Finansal piyasaların etkin işleyişinin sürmesi amacıyla piyasa kuralları içinde tüm para politikası araçlarını, proaktif bir yaklaşımla, kararlılıkla kullanmaya devam edeceklerini belirten Karahan; “Bir kez daha vurgulamak isterim ki, fiyat istikrarı; sürdürülebilir büyüme ve toplumsal refah artışı için ön koşuldur. TCMB olarak dezenflasyon sürecinin devamını sağlayacak; enflasyonu, belirlediğimiz ara hedeflerle uyumlu olacak şekilde düşürmek için kararlılıkla çalışmalarımızı sürdüreceğiz” ifadelerini kullandı.

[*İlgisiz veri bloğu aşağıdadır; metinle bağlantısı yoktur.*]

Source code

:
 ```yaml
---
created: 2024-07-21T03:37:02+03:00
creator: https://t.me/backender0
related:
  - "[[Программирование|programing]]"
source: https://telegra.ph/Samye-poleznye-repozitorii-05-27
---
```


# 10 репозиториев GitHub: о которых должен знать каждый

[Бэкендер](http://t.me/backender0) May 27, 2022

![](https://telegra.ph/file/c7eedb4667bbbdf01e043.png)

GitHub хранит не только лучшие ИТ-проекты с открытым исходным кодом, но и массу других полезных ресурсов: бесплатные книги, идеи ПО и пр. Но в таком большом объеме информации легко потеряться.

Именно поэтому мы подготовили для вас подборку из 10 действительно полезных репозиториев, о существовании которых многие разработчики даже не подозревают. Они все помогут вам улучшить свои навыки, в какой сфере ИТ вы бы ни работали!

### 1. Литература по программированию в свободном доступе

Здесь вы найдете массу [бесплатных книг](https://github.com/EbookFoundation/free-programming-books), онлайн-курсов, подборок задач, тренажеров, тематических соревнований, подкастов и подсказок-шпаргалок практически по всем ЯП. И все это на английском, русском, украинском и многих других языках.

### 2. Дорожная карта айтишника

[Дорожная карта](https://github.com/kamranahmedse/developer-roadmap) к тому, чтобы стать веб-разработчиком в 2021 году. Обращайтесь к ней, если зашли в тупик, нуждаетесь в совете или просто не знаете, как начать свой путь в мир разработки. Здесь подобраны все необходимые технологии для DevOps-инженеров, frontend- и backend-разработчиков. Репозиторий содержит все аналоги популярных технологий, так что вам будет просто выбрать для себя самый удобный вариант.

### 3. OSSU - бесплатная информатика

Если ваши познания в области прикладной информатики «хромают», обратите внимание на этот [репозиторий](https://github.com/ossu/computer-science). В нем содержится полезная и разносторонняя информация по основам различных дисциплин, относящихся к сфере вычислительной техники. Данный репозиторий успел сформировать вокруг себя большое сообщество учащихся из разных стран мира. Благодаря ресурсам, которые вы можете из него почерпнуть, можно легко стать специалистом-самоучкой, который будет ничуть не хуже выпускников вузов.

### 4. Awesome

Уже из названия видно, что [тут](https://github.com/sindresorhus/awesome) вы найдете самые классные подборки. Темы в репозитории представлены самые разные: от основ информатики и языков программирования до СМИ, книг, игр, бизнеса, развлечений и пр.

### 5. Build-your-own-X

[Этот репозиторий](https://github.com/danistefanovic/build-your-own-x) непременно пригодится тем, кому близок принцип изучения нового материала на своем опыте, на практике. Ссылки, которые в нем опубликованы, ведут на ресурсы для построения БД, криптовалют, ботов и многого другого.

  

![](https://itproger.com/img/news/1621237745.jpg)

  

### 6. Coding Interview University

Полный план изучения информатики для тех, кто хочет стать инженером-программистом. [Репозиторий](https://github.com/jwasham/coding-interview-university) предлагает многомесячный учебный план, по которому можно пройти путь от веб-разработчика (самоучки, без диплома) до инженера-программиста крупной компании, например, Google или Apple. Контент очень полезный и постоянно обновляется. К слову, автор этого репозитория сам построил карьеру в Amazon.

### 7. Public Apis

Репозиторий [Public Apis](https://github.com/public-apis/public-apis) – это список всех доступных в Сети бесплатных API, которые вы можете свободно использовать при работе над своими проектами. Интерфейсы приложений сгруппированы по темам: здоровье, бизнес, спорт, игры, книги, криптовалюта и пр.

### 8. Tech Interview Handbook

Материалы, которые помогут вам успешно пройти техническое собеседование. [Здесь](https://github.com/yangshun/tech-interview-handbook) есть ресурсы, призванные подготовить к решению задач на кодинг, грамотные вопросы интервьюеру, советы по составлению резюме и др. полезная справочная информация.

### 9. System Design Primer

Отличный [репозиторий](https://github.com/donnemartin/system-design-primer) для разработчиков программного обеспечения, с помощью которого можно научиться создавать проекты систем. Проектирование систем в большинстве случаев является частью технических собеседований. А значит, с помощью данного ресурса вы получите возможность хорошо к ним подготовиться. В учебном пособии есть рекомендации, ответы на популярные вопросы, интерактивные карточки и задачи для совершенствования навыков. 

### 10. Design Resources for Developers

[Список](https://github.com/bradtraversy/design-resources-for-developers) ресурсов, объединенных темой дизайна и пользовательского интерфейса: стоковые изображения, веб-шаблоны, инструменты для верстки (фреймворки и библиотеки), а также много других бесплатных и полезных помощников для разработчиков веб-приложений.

Günün oturumlarında; enflasyon görünümü, fiyat istikrarı, mali disiplin, sermaye piyasaları, dış yatırım ortamı ve jeopolitik belirsizliklerin ekonomik etkileri gibi başlıklar, kamu ve özel sektör perspektiflerinden ele alındı.
Boğaziçi Üniversitesi’nin çok paydaşlı ve disiplinler arası akademik yaklaşımıyla şekillenen zirve, uygulamaya dönük analizlerle teoriyi bir araya getiriyor. Yapay zekâ, blokzincir, sürdürülebilir finans ve girişimcilik gibi alanlarda düzenlenen oturumlar, üniversitenin teknoloji laboratuvarları ve araştırma merkezlerinden doğan bilgi birikimini kamu politikalarına ve özel sektör uygulamalarına taşıyor.
Finans Zirvesi 2025, yarın Sanayi ve Teknoloji Bakanı Mehmet Fatih Kacır’ın katılımıyla devam edecek. Girişimcilik, üretim ekonomisi, fon yönetimi ve sermaye piyasaları temalı oturumlar; ekonomi dünyasının farklı aktörlerini aynı platformda buluşturarak finansal dönüşümün çok boyutlu yapısını ele almaya devam edecek.